6 comments

  • subhro 40 minutes ago
    As a pilot and a radio officer, I have always been able to process and service 2 audio streams simultaneously. So not surprised with this finding.
    • junon 35 minutes ago
      Perhaps a dumb question but are they center panned (or mono, i.e. talking over each other) or is it split left ear/right ear when they come through the headset?
      • subhro 16 minutes ago
        They are mono, but I was trying to say that with practice, you can process 2 independent audio streams simultaneously irrespective of whether they are mono or stereo. For example, I am able to keep track of 2 people talking at the same time. I obviously can't respond to both but can maintain independent contexts.
        • ndr 0 minutes ago
          I wonder if piano players find that easier too, compared to lay people.
      • sigmoid10 21 minutes ago
        Airplane radios are generally broadcasting and receiving mono. There are modern headsets that can also play stereo, but only for onboard music or intercom purposes, if the plane supports it. But in planes with 2 radios you can usually configure their I/O individually. So you can listen (and also talk, although that makes sense less often) on two frequencies at the same time.
  • t23414321 11 minutes ago
    Then it is known that if you play to someone with small delay what he says he will be lost on both - so he can't think about and listen to what he is saying if it's not one stream.
  • j45 5 minutes ago
    The DJ is explained.
  • runtime_lens 22 minutes ago
    This makes me wonder how much of paying attention is really prioritization rather than filtering everything else out. We probably process far more than we're consciously aware of.
    • Lomlioto 14 minutes ago
      I def process more than I want.

      Its def a spectrum.

      In the easiest look at people like me who complain very quick if something is wrong like to warm to cold to sweaty etc. and others not even ackknowliding it at all

    • noelwelsh 18 minutes ago
      Absolutely. Take a look at "unconscious perception".
  • awestroke 47 minutes ago
    This is maybe only tangentially relevant to the linked study, but I've noticed I can read aloud from a book on autopilot while thinking about other things or even thinking back on past conversations. I could not do this a few years ago, but now it happens on its own. I wonder how that relates to attention and speech streams
    • m12k 39 minutes ago
      I experienced this too, when I started reading out loud more. At first, it was just that my eyes would scan ahead a bit from what I was saying, to help me get the right emphasis by knowing where the sentence was going. It felt like I had "handed off" saying the words out loud to a "subroutine", so my attention could be on what I was reading. Then that "readahead" extended to a whole sentence. And at that point it was like I was so far ahead of what I was saying that I had time to think about it a bit. And then at some point it was like the "reading the words" part got handed off to a "subroutine" too, so my attention could mostly stay on whatever I was thinking
    • baxtr 14 minutes ago
      Sometimes I read a book out loud and think about something completely different.

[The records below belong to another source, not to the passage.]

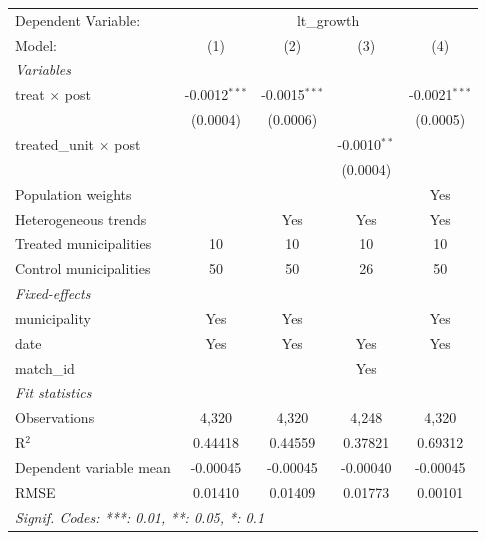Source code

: 
\begingroup
\centering
\begin{tabular}{lcccc}
   \tabularnewline \midrule \midrule
   Dependent Variable: & \multicolumn{4}{c}{lt\_growth}\\
   Model:                        & (1)             & (2)             & (3)            & (4)\\  
   \midrule
   \emph{Variables}\\
   treat $\times$ post           & -0.0012$^{***}$ & -0.0015$^{***}$ &                & -0.0021$^{***}$\\   
                                 & (0.0004)        & (0.0006)        &                & (0.0005)\\   
   treated\_unit $\times$ post   &                 &                 & -0.0010$^{**}$ &   \\   
                                 &                 &                 & (0.0004)       &   \\   
   Population weights            &                 &                 &                & Yes\\  
   Heterogeneous trends          &                 & Yes             & Yes            & Yes\\  
   Treated municipalities        & 10              & 10              & 10             & 10\\  
   Control municipalities        & 50              & 50              & 26             & 50\\  
   \midrule
   \emph{Fixed-effects}\\
   municipality                  & Yes             & Yes             &                & Yes\\  
   date                          & Yes             & Yes             & Yes            & Yes\\  
   match\_id                     &                 &                 & Yes            & \\  
   \midrule
   \emph{Fit statistics}\\
   Observations                  & 4,320           & 4,320           & 4,248          & 4,320\\  
   R$^2$                         & 0.44418         & 0.44559         & 0.37821        & 0.69312\\  
   Dependent variable mean       & -0.00045        & -0.00045        & -0.00040       & -0.00045\\  
   RMSE                          & 0.01410         & 0.01409         & 0.01773        & 0.00101\\  
   \midrule \midrule
   \multicolumn{5}{l}{\emph{Signif. Codes: ***: 0.01, **: 0.05, *: 0.1}}\\
\end{tabular}
\par\endgroup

      I wonder if reading aloud might be like walking. I can be walking and speaking to a person at the same time.

    • surfsvammel 24 minutes ago
      This is something that has been studied and is apparently more common when reading out loud. I have this as well. I can read to my kids and at the same time plan the upcoming day. Pretty neat!
    • runtime_lens 20 minutes ago
      [dead]
  • skor 1 hour ago
    parents tend to yell at the same time and it needs simultaneous processing
    • eurekin 48 minutes ago
      Also explains why we like music with two simultaneous distinct sections (bass + the rest). One without the other doesn't feel as complete
      • junon 22 minutes ago
        This is a completely different phenomenon. Your ear/brain are tuned to rhythmic beats in the lower frequencies (footsteps). We're better at pattern recognition with the lower frequencies.

        Also, our brains will encode the differences in registers to evoke emotion differently, which is often used by horror films to make a scene scarier[0]. Evolutionarily this is probably to detect screams or babies crying, a rustling bush, etc.

        Speech encoding, at least per this article, has little to do with that. We don't have music encoding so much as we have pattern recognition, instinctual emotional respond to sound, etc.

        Another great video about how music is perceived in animals is [1], just while we're on the topic.